Lambe-Lambe and the Radical Generosity of Miniature Puppet Theatre


When it was my turn to witness the performance, I settled into a chair across from Vogel and she handed me a stethoscope. This was preparation, she explained before the performance started. Here we go, I thought. I’ve become expertly attuned to my heart’s idiosyncrasies. I’ve taken dozens and dozens of EKGs and felt my pulse thousands of times. But I realized I’d never used a stethoscope. I panicked as I tried to find my heartbeat—nothing. Vogel waited patiently. Finally I lied and told her I found it, self-conscious about delaying the curtain for my own one-person performance after she had already performed ten times that morning.

ConCordis is a deceptively simple piece. A tiny puppet named Titilo (from titilar, the Spanish verb for twinkle) moves through the chambers in his house: his music room, his library, and his observatory where he looks to the stars and then breaks down into tears. His house, of course, was also his heart—or Vogel’s heart, or my heart, they had all converged. A house is my cardiologist’s favorite metaphor for the heart, which can have plumbing issues, or electrical issues. (Mine has electrical issues; Vogel’s lambe-lambe heart briefly had plumbing issues. While she was conceiving the piece, she couldn’t figure out how to construct the night sky until she had an epiphany with a found length of toilet pipe on the side of the road one day.)

Once it began, the piece was mostly wordless. Ambient music piped through the big over-ear headphones Vogel provided. I could feel my heartrate and breathing slow as I watched the puppet climb a long, spindly ladder from his heart to his brain where he peered in and found nothing of use. I thought of a quote I keep on my desk from the Tin Man in The Wizard of Oz: “Once I had brains, and a heart also. So, having tried them both, I should much rather have had a heart.”

Even when we were confined to our homes or, in my case, when I feel trapped inside my own anatomy, the vastness and infinitude of the universe is always within us.

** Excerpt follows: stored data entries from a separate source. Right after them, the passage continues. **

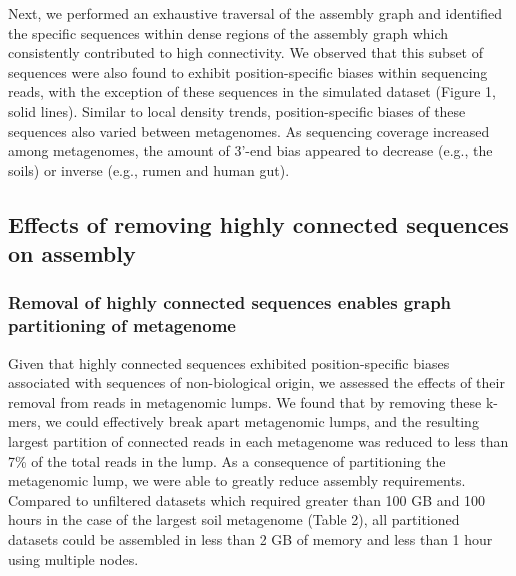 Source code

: \documentclass[10pt]{article}
\begin{document}
Next, we performed an exhaustive traversal of the assembly graph and identified the specific sequences within dense regions of the assembly graph which consistently contributed to high connectivity.  We observed that this subset of sequences were also found to exhibit position-specific biases within sequencing reads, with the exception of these sequences in the simulated dataset (Figure 1, solid lines).  Similar to local density trends, position-specific biases of these sequences also varied between metagenomes.  As sequencing coverage increased among metagenomes, the amount of 3'-end bias appeared to decrease (e.g., the soils) or inverse (e.g., rumen and human gut).

\subsection*{Effects of removing highly connected sequences on assembly}

\subsubsection*{Removal of highly connected sequences enables graph partitioning of metagenome}
Given that highly connected sequences exhibited position-specific biases associated with sequences of non-biological origin, we assessed the effects of their removal from reads in metagenomic lumps.  We found that by removing these k-mers, we could effectively break apart metagenomic lumps, and the resulting largest partition of connected reads in each metagenome was reduced to less than 7\% of the total reads in the lump.  As a consequence of partitioning the metagenomic lump, we were able to greatly reduce assembly requirements.  Compared to unfiltered datasets which required greater than 100 GB and 100 hours in the case of the largest soil metagenome (Table 2), all partitioned datasets could be assembled in less than 2 GB of memory and less than 1 hour using multiple nodes. 
\end{document}
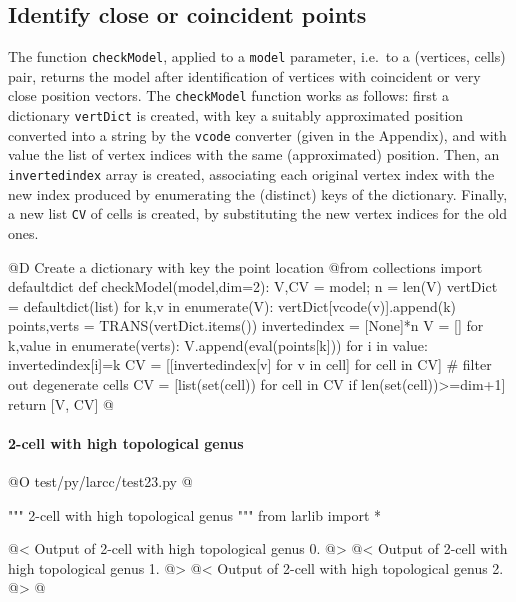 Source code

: \documentclass[11pt,oneside]{article}    %
\begin{document}
\subsection{Identify close or coincident points}

The function \texttt{checkModel}, applied to a \texttt{model} parameter, i.e.~to a (vertices, cells)  pair, returns the model after identification of vertices with coincident or very close position vectors.
The \texttt{checkModel} function works as follows: first a dictionary \texttt{vertDict} is created, with key a suitably approximated position converted into a string by the \texttt{vcode} converter (given in the Appendix), and with value the list of vertex indices with the same (approximated) position. Then, an \texttt{invertedindex} array is created, associating each original vertex index with the new index produced by enumerating the (distinct) keys of the dictionary. Finally, a new list \texttt{CV} of cells is created, by substituting the new vertex indices for the old ones. 

@D Create a dictionary with key the point location
@{from collections import defaultdict
def checkModel(model,dim=2):
    V,CV = model; n = len(V)
    vertDict = defaultdict(list)
    for k,v in enumerate(V): vertDict[vcode(v)].append(k) 
    points,verts = TRANS(vertDict.items())
    invertedindex = [None]*n
    V = []
    for k,value in enumerate(verts):
        V.append(eval(points[k]))
        for i in value:
            invertedindex[i]=k    
    CV = [[invertedindex[v] for v in cell] for cell in CV]
    # filter out degenerate cells
    CV = [list(set(cell)) for cell in CV if len(set(cell))>=dim+1]
    return [V, CV]
@}


\paragraph{2-cell with high topological genus}

@O test/py/larcc/test23.py
@{""" 2-cell with high topological genus """
from larlib import *

@< Output of 2-cell with high topological genus 0. @>
@< Output of 2-cell with high topological genus 1. @>
@< Output of 2-cell with high topological genus 2. @>
@}
\end{document}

As he perused the volumes of his library, I got to read along. Vogel handed me a small sheet of paper with a short text from Samuel Benchetrit. It was a cri de coeur for vulnerability. “There are not enough brave hearts. There aren’t enough hearts outside,” the text urged. My hand went to the battery pack on my defibrillator, which pokes out from under my skin. I traced the hard rectangular outline of what I think of as my backup heart. Some people wear their hearts on their sleeves. Mine is about an inch under my clavicle.

The predicted tears welled hot under my eyes when Titilo and I peered through the telescope. The peephole enveloped me, and the hot summer morning became a cool, clear night. My tears made the stars and moon blurry. This moment reminded me that, even when we were confined to our homes or, in my case, when I feel trapped inside my own anatomy, the vastness and infinitude of the universe is always within us.

In conversation with my students at Štvanice, Vogel called lambe-lambe “the most generous art form in the world.” She was speaking of a reciprocal relationship between the performer and the spectator. She gives each audience member her whole self for the few moments the performance lasts, and in doing so invites the spectator to give themselves over completely to the performance. After we looked at the stars, Vogel cued me to take off my headphones. She handed me back the dreaded stethoscope. This time, as I fumbled around the site of my defibrillator, I heard my heartbeat: faint, but there.

Then Titilo joined me, his body barely larger than the stethoscope’s bell.

Together we listened to my heart. I waited for palpitations, bigeminy or trigeminy beats, but my pulse was steady and rhythmic. Vogel handed me a final slip of paper, the size of a fortune cookie, to conclude the performance: “Have you listened to your heart today?” Listening to my heart is a survival mechanism, but in that moment it was also an act of joy and of connection.